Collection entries
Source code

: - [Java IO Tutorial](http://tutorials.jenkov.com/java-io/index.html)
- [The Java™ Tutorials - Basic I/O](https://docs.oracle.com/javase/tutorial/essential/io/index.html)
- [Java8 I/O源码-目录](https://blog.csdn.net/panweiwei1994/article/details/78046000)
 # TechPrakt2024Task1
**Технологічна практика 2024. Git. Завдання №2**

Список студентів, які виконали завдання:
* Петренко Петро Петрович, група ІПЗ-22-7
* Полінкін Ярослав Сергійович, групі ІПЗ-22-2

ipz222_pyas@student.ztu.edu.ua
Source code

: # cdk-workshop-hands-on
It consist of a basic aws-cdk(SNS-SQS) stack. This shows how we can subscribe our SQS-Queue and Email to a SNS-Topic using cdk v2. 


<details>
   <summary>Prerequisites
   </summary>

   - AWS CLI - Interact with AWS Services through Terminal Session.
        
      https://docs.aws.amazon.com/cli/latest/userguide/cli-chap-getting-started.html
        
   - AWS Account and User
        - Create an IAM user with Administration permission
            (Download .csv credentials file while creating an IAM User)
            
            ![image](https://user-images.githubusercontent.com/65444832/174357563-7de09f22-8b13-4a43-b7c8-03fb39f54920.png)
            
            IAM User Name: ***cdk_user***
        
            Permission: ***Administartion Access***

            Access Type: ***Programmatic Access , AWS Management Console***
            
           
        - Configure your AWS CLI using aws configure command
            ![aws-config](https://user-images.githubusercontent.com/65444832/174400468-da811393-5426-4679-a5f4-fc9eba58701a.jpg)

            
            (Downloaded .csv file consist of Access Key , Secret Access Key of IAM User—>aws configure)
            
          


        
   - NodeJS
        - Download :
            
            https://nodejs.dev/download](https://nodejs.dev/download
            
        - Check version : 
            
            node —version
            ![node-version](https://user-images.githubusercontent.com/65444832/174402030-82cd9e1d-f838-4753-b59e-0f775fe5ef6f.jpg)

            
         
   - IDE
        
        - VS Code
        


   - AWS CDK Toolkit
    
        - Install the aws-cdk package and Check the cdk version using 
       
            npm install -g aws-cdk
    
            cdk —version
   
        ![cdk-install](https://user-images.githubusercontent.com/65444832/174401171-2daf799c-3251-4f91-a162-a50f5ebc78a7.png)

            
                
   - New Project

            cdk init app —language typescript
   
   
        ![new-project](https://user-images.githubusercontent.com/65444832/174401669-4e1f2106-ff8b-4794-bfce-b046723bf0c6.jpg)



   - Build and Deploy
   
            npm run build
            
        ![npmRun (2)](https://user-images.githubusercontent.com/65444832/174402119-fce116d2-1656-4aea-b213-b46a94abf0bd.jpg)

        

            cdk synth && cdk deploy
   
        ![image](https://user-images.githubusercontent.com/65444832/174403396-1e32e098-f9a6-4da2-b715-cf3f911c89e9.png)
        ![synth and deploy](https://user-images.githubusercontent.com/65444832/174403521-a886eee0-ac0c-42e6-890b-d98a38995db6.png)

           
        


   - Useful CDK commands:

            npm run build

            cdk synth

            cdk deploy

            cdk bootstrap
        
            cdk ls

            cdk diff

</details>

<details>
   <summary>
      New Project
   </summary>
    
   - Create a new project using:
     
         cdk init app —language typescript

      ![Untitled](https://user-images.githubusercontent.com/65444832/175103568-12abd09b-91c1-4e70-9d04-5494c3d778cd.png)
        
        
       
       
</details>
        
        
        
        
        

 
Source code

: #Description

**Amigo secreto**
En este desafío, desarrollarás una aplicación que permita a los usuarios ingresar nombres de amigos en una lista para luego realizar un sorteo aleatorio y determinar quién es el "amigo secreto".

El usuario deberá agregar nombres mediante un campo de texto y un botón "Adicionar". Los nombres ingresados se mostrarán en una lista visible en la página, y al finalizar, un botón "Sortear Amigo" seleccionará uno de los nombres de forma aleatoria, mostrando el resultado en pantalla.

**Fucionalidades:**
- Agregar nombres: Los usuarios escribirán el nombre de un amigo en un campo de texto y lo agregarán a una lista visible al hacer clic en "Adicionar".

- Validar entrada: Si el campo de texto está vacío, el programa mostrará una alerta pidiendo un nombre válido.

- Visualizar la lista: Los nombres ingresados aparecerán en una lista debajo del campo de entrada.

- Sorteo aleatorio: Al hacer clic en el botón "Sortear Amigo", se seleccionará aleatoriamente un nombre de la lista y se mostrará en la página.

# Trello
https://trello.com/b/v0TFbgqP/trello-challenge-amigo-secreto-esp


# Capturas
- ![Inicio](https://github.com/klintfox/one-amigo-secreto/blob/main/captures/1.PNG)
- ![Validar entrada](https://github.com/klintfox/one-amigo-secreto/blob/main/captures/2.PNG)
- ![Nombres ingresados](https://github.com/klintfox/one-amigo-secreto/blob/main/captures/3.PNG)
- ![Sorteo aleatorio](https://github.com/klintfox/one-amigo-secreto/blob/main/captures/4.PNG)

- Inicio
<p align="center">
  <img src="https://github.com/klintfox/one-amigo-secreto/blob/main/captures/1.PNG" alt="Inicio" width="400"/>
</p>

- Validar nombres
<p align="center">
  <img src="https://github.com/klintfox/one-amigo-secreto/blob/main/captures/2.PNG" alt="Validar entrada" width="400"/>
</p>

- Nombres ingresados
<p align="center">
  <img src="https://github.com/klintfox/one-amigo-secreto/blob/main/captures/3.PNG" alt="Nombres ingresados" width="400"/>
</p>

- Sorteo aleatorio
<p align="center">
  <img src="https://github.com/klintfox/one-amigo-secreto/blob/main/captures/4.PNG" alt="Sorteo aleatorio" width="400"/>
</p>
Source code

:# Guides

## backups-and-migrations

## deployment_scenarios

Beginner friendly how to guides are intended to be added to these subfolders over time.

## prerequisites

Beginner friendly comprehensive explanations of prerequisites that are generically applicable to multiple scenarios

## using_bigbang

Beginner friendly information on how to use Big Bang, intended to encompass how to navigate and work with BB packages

(REQUIRED WORK): Above are some records; copy exactly the lines from the one with "cdk bootstrap" through the one with "En este desafío, desarrollarás", both included, and no others.

(ANSWER TO THIS PROBLEM):
            cdk bootstrap
        
            cdk ls

            cdk diff

</details>

<details>
   <summary>
      New Project
   </summary>
    
   - Create a new project using:
     
         cdk init app —language typescript

      ![Untitled](https://user-images.githubusercontent.com/65444832/175103568-12abd09b-91c1-4e70-9d04-5494c3d778cd.png)
        
        
       
       
</details>
        
        
        
        
        

 
Source code

: #Description

**Amigo secreto**
En este desafío, desarrollarás una aplicación que permita a los usuarios ingresar nombres de amigos en una lista para luego realizar un sorteo aleatorio y determinar quién es el "amigo secreto".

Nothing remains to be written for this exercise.